Mr Fraser was one of two developers who each loaned 25 thousand pounds to Mrs Robinson’s teenage lover in 2008 to open a business at the Lock Keeper’s Cottage on the banks of the Lagan.
An apparent failure to declare to the House of Commons that Mr Robinson owned the strip of land, and to Castlereagh Borough Council when planning permission for a linked housing development went before it, has led to claims that the First Minister’s “moral authority” has been undermined.
It has also added to existing allegations that Mr Robinson sought to conceal his wife’s financial involvement with the two developers.
The DUP insists the party leader has done nothing wrong and that the transaction was “never hidden”.
However, Mr McGuinness said yesterday that “there are responsibilities that Peter will have to deal with in terms of explanation”.
~We want to hear what he has to say about it,” Mr McGuinness said, adding that he would not “pass judgment” until the explanation was given.
TUV leader Jim Allister said there were questions to be answered about “why any hardnosed developer would sell a valuable piece of land for five pounds”.
“Has this happened before?” he asked. He said Mr Robinson was “remarkably fortunate to find such a developer to give him a valuable piece of land for five pounds”.
“Once questions are unanswered of that nature, it inevitably undermines his moral authority including his moral authority to govern,” Mr Allister said.
Ulster Unionist leader Reg Empey said that Mr Robinson’s long experience as a councillor meant he should have known what needed to be declared and when.
Calling for an investigation into the matter, Empey said the land had been “effectively given for nothing~ .
“What is the nature of thet relationship [between the Robinsons and Mr Freser] and is it appropriate for a public representative to have a relationship that can effecttvely unlock 450,000 pounds of land for a public representative?”.

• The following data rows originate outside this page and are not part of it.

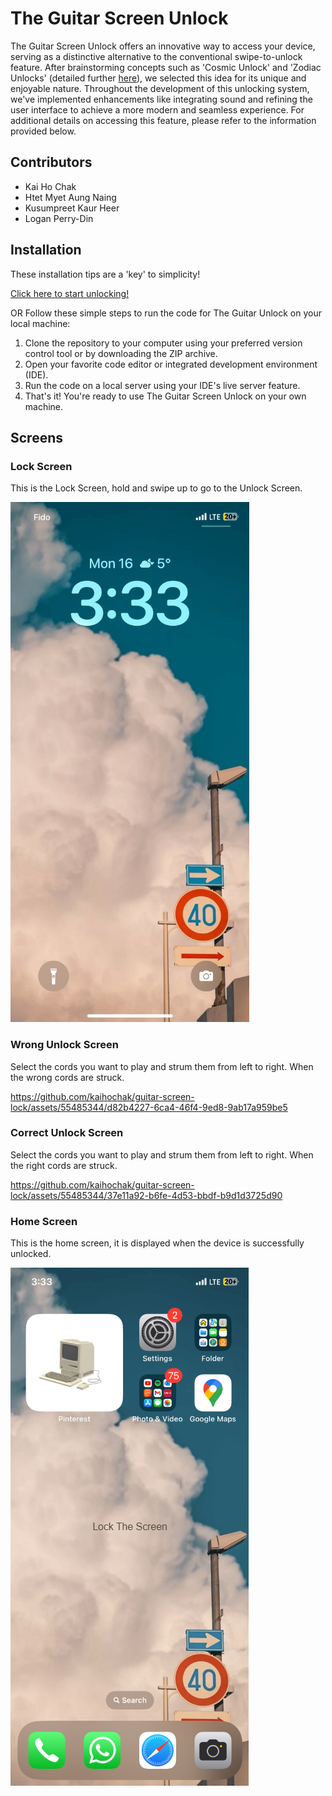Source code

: # The Guitar Screen Unlock
 
The Guitar Screen Unlock offers an innovative way to access your device, serving as a distinctive alternative to the conventional swipe-to-unlock feature. After brainstorming concepts such as 'Cosmic Unlock' and 'Zodiac Unlocks' 
(detailed further [here](https://kaihochak.github.io/screen-unlock-page/)), we selected this idea for its unique and enjoyable nature. Throughout the development of this unlocking system, we've implemented enhancements like integrating sound and refining 
the user interface to achieve a more modern and seamless experience. For additional details on accessing this feature, please refer to the information provided below.

## Contributors

- Kai Ho Chak
- Htet Myet Aung Naing
- Kusumpreet Kaur Heer
- Logan Perry-Din

## Installation

These installation tips are a 'key' to simplicity!

[Click here to start unlocking!](https://kaihochak.github.io/guitar-screen-lock/)

OR Follow these simple steps to run the code for The Guitar Unlock on your local machine:

1. Clone the repository to your computer using your preferred version control tool or by downloading the ZIP archive.
2. Open your favorite code editor or integrated development environment (IDE).
3. Run the code on a local server using your IDE's live server feature.
4. That's it! You're ready to use The Guitar Screen Unlock on your own machine.

## Screens

### Lock Screen

This is the Lock Screen, hold and swipe up to go to the Unlock Screen.

![Lock Screen](screens/LockScreen.png)

### Wrong Unlock Screen

Select the cords you want to play and strum them from left to right. When the wrong cords are struck.

https://github.com/kaihochak/guitar-screen-lock/assets/55485344/d82b4227-6ca4-46f4-9ed8-9ab17a959be5

### Correct Unlock Screen

Select the cords you want to play and strum them from left to right. When the right cords are struck.

https://github.com/kaihochak/guitar-screen-lock/assets/55485344/37e11a92-b6fe-4d53-bbdf-b9d1d3725d90

### Home Screen

This is the home screen, it is displayed when the device is successfully unlocked. 

![Home Screen](screens/HomeScreen.png)




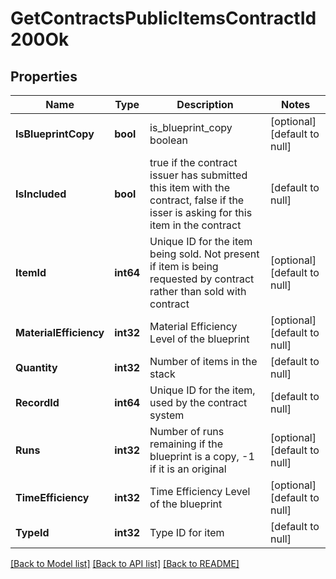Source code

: # GetContractsPublicItemsContractId200Ok

## Properties
Name | Type | Description | Notes
------------ | ------------- | ------------- | -------------
**IsBlueprintCopy** | **bool** | is_blueprint_copy boolean | [optional] [default to null]
**IsIncluded** | **bool** | true if the contract issuer has submitted this item with the contract, false if the isser is asking for this item in the contract | [default to null]
**ItemId** | **int64** | Unique ID for the item being sold. Not present if item is being requested by contract rather than sold with contract | [optional] [default to null]
**MaterialEfficiency** | **int32** | Material Efficiency Level of the blueprint | [optional] [default to null]
**Quantity** | **int32** | Number of items in the stack | [default to null]
**RecordId** | **int64** | Unique ID for the item, used by the contract system | [default to null]
**Runs** | **int32** | Number of runs remaining if the blueprint is a copy, -1 if it is an original | [optional] [default to null]
**TimeEfficiency** | **int32** | Time Efficiency Level of the blueprint | [optional] [default to null]
**TypeId** | **int32** | Type ID for item | [default to null]

[[Back to Model list]](../README.md#documentation-for-models) [[Back to API list]](../README.md#documentation-for-api-endpoints) [[Back to README]](../README.md)


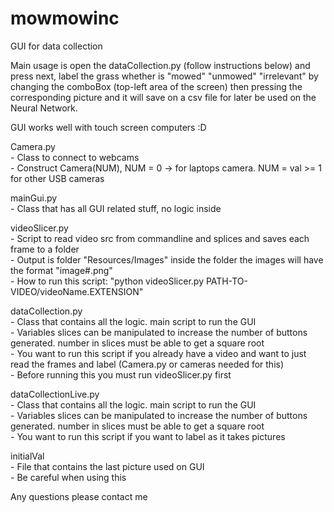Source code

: # mowmowinc
GUI for data collection

Main usage is open the dataCollection.py (follow instructions below) and press next, label the grass whether is "mowed" "unmowed" "irrelevant" by changing the comboBox (top-left area of the screen) then pressing the corresponding picture and it will save on a csv file for later be used on the Neural Network.

GUI works well with touch screen computers :D

Camera.py
	<br>- Class to connect to webcams
	<br>- Construct Camera(NUM), 	NUM = 0 -> for laptops camera. NUM = val >= 1 for other USB cameras

mainGui.py
	<br>- Class that has all GUI related stuff, no logic inside

videoSlicer.py
	<br>- Script to read video src from commandline and splices and saves each frame to a folder
	<br>- Output is folder "Resources/Images" inside the folder the images will have the format "image#.png"
	<br>- How to run this script: "python videoSlicer.py PATH-TO-VIDEO/videoName.EXTENSION"

dataCollection.py
	<br>- Class that contains all the logic. main script to run the GUI
	<br>- Variables slices can be manipulated to increase the number of buttons generated. number in slices must be able to get a square root
	<br>- You want to run this script if you already have a video and want to just read the frames and label (Camera.py or cameras needed for this)
	<br>- Before running this you must run videoSlicer.py first

dataCollectionLive.py
	<br>- Class that contains all the logic. main script to run the GUI
	<br>- Variables slices can be manipulated to increase the number of buttons generated. number in slices must be able to get a square root
	<br>- You want to run this script if you want to label as it takes pictures

initialVal
	<br>- File that contains the last picture used on GUI
	<br>- Be careful when using this

Any questions please contact me
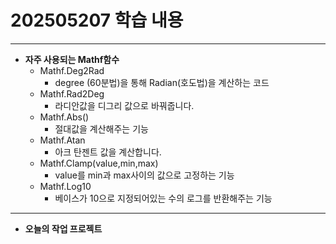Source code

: # 202505207 학습 내용
-----------------------------------------------------
* **자주 사용되는 Mathf함수**
  * Mathf.Deg2Rad
     * degree (60분법)을 통해 Radian(호도법)을 계산하는 코드
  * Mathf.Rad2Deg
     * 라디안값을 디그리 값으로 바꿔줍니다.
  * Mathf.Abs()
     * 절대값을 계산해주는 기능
  * Mathf.Atan
     * 아크 탄젠트 값을 계산합니다.
  * Mathf.Clamp(value,min,max)
    * value를 min과 max사이의 값으로 고정하는 기능
  * Mathf.Log10
    * 베이스가 10으로 지정되어있는 수의 로그를 반환해주는 기능
 --------------------------------------------------------------------------
 * **오늘의 작업 프로젝트**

British Secretary of State Shaun Woodward said had “nothing further to add” to his previous support for Mr Robinson last month.
DUP BACKS HERMON
Meanwhile, the DUP has announced it will not be fielding a candidate in the upcoming British general election in North Down, currently represented by former Ulster Unionist turned independent Sylvia Hermon.

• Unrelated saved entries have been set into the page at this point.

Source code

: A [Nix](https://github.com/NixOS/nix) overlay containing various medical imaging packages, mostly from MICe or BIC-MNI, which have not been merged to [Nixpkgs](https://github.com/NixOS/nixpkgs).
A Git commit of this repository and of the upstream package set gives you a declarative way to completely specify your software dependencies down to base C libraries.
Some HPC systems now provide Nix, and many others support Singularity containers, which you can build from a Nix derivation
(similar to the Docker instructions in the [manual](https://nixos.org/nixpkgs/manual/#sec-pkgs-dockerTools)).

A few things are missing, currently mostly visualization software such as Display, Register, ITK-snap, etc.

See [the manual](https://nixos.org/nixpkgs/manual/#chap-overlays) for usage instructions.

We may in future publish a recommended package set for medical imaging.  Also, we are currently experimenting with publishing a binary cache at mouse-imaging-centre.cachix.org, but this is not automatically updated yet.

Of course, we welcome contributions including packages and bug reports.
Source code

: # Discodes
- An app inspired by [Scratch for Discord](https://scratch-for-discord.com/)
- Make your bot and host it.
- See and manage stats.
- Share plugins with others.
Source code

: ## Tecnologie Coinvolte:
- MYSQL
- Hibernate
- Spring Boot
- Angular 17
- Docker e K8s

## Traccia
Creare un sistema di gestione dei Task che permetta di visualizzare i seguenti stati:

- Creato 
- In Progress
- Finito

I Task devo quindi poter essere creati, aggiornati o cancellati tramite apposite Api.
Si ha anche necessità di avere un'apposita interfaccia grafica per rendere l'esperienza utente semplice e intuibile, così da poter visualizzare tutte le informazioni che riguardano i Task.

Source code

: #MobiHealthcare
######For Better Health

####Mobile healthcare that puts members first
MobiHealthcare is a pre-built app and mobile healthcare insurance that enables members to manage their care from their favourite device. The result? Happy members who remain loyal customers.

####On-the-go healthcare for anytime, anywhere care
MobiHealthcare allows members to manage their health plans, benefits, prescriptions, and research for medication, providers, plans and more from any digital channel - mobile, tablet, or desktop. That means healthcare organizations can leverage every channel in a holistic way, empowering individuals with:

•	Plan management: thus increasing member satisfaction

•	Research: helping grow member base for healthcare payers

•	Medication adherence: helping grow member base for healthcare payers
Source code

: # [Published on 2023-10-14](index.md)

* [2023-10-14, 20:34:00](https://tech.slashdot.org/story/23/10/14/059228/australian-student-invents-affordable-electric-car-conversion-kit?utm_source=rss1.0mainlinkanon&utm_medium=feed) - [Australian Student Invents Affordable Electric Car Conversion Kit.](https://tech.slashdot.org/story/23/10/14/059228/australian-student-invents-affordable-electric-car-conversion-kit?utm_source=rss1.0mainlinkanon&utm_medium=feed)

The party said it is still trying to come to an electoral arrangement with the Ulster Unionists over two seats currently represented by nationalists.
The DUP said it wanted to reach an agreement with the UUP over South Belfast and Fermanagh/South Tyrone.
It said it was doing so in the spirit of unionist cooperation.
The DUP have only said that they are desperate to see an agreed unionist candidate but its understood they will not endorse anyone standing under the combined Ulster Unionist and Conservative banner (UCUNF).
Negotiations are said to be at a sensitive stage but an agreement on this key point has so far proved elusive.
Those seats are currently held by the SDLP’s Alasdair McDonnell and Sinn Fein’s Michelle Gildernew respectively.
The hardline Traditional Unionist Voice said the DUP’s claim that it was standing aside in North Down for unionist unity was “utter nonsense”.
“The DUP’s stated reason for not fielding a candidate in North Down is cynical in the extreme.
“There is no possibility of North Down being won by a nationalist,” the TUV’s Kaye Kilpatrick said. She claimed the move was about helping Hermon to retain the seat.
UUP MAN QUITS
On Wednesday, one of the Ulster Unionist Party’s most senior figures quit over the new pact with the Tories.
Assembly member Alan McFarland, who formerly ran for the leadership of the Ulster Unionist Party, resigned because he said the alliance was detrimental to unionist interests.
In another blow to the UUP it has also emerged that Mayor of Antrim Adrian Watson has been vetoed as the party’s candidate for the general election in South Antrim. Watson had called his party’s link-up with the Conservative Party “a dictatorship”.
Sinn Fein was also hit with a pre-election blow: its sole councillor in Banbridge, Dessie Ward, announced his shock resignation from the party late on Monday afternoon.
Mr Ward said he would continue to represent the people of the district as an Independent councillor. He said his decision was taken for “a variety of reasons”, but he had been “unhappy” within Sinn Fein for some time and he believed, as a councillor, he had never been given proper support from the party’s regional headquarters in Lurgan.